[Task] Return all of the material that follows, keeping each line exactly as it is.

━━━━━ Records supplied

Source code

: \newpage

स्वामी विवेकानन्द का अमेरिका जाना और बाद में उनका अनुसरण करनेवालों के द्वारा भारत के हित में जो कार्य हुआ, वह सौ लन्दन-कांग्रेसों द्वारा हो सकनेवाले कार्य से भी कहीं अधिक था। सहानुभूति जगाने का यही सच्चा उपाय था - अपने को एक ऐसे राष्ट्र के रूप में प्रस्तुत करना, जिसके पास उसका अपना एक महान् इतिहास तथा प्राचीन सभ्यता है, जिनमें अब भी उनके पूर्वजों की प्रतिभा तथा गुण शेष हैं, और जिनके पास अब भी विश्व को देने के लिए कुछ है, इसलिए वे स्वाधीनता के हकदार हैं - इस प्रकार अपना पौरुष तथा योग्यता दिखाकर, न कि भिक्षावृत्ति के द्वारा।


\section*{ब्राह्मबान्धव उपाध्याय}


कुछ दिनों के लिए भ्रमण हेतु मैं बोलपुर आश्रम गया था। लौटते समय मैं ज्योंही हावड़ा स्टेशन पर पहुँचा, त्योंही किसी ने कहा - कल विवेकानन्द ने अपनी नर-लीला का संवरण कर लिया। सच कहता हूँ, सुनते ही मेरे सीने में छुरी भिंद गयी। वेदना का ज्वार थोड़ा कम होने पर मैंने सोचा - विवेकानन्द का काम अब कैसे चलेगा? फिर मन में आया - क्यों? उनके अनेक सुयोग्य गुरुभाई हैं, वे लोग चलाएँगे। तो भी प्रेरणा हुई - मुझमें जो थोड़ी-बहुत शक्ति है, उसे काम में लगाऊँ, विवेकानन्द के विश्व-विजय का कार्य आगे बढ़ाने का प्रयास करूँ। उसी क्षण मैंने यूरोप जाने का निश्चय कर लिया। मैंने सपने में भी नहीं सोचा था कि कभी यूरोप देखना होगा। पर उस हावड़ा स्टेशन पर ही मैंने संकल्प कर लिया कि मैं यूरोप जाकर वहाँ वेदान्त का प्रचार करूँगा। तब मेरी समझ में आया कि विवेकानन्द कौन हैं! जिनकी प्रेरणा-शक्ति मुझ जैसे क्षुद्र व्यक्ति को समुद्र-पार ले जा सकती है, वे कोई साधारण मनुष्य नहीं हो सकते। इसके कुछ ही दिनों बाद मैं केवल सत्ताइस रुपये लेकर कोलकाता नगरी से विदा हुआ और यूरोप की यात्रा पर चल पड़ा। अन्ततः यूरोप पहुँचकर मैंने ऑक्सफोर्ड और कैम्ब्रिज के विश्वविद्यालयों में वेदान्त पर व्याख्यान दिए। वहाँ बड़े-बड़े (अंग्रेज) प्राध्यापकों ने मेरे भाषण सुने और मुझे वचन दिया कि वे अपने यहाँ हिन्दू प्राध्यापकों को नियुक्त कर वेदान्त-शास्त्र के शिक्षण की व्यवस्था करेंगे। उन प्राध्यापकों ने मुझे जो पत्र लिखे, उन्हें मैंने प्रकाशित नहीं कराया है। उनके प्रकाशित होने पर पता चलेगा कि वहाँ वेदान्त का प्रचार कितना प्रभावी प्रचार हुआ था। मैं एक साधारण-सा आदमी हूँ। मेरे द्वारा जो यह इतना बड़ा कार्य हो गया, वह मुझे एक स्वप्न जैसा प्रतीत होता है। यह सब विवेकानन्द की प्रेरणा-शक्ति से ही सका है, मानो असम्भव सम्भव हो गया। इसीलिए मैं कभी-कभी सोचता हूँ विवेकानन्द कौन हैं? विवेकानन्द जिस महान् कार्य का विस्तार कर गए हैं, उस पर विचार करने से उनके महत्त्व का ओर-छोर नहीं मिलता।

━━━━━━━━━━

[Exercise answer]
Source code

: \newpage

स्वामी विवेकानन्द का अमेरिका जाना और बाद में उनका अनुसरण करनेवालों के द्वारा भारत के हित में जो कार्य हुआ, वह सौ लन्दन-कांग्रेसों द्वारा हो सकनेवाले कार्य से भी कहीं अधिक था। सहानुभूति जगाने का यही सच्चा उपाय था - अपने को एक ऐसे राष्ट्र के रूप में प्रस्तुत करना, जिसके पास उसका अपना एक महान् इतिहास तथा प्राचीन सभ्यता है, जिनमें अब भी उनके पूर्वजों की प्रतिभा तथा गुण शेष हैं, और जिनके पास अब भी विश्व को देने के लिए कुछ है, इसलिए वे स्वाधीनता के हकदार हैं - इस प्रकार अपना पौरुष तथा योग्यता दिखाकर, न कि भिक्षावृत्ति के द्वारा।


\section*{ब्राह्मबान्धव उपाध्याय}


कुछ दिनों के लिए भ्रमण हेतु मैं बोलपुर आश्रम गया था। लौटते समय मैं ज्योंही हावड़ा स्टेशन पर पहुँचा, त्योंही किसी ने कहा - कल विवेकानन्द ने अपनी नर-लीला का संवरण कर लिया। सच कहता हूँ, सुनते ही मेरे सीने में छुरी भिंद गयी। वेदना का ज्वार थोड़ा कम होने पर मैंने सोचा - विवेकानन्द का काम अब कैसे चलेगा? फिर मन में आया - क्यों? उनके अनेक सुयोग्य गुरुभाई हैं, वे लोग चलाएँगे। तो भी प्रेरणा हुई - मुझमें जो थोड़ी-बहुत शक्ति है, उसे काम में लगाऊँ, विवेकानन्द के विश्व-विजय का कार्य आगे बढ़ाने का प्रयास करूँ। उसी क्षण मैंने यूरोप जाने का निश्चय कर लिया। मैंने सपने में भी नहीं सोचा था कि कभी यूरोप देखना होगा। पर उस हावड़ा स्टेशन पर ही मैंने संकल्प कर लिया कि मैं यूरोप जाकर वहाँ वेदान्त का प्रचार करूँगा। तब मेरी समझ में आया कि विवेकानन्द कौन हैं! जिनकी प्रेरणा-शक्ति मुझ जैसे क्षुद्र व्यक्ति को समुद्र-पार ले जा सकती है, वे कोई साधारण मनुष्य नहीं हो सकते। इसके कुछ ही दिनों बाद मैं केवल सत्ताइस रुपये लेकर कोलकाता नगरी से विदा हुआ और यूरोप की यात्रा पर चल पड़ा। अन्ततः यूरोप पहुँचकर मैंने ऑक्सफोर्ड और कैम्ब्रिज के विश्वविद्यालयों में वेदान्त पर व्याख्यान दिए। वहाँ बड़े-बड़े (अंग्रेज) प्राध्यापकों ने मेरे भाषण सुने और मुझे वचन दिया कि वे अपने यहाँ हिन्दू प्राध्यापकों को नियुक्त कर वेदान्त-शास्त्र के शिक्षण की व्यवस्था करेंगे। उन प्राध्यापकों ने मुझे जो पत्र लिखे, उन्हें मैंने प्रकाशित नहीं कराया है। उनके प्रकाशित होने पर पता चलेगा कि वहाँ वेदान्त का प्रचार कितना प्रभावी प्रचार हुआ था। मैं एक साधारण-सा आदमी हूँ। मेरे द्वारा जो यह इतना बड़ा कार्य हो गया, वह मुझे एक स्वप्न जैसा प्रतीत होता है। यह सब विवेकानन्द की प्रेरणा-शक्ति से ही सका है, मानो असम्भव सम्भव हो गया। इसीलिए मैं कभी-कभी सोचता हूँ विवेकानन्द कौन हैं? विवेकानन्द जिस महान् कार्य का विस्तार कर गए हैं, उस पर विचार करने से उनके महत्त्व का ओर-छोर नहीं मिलता।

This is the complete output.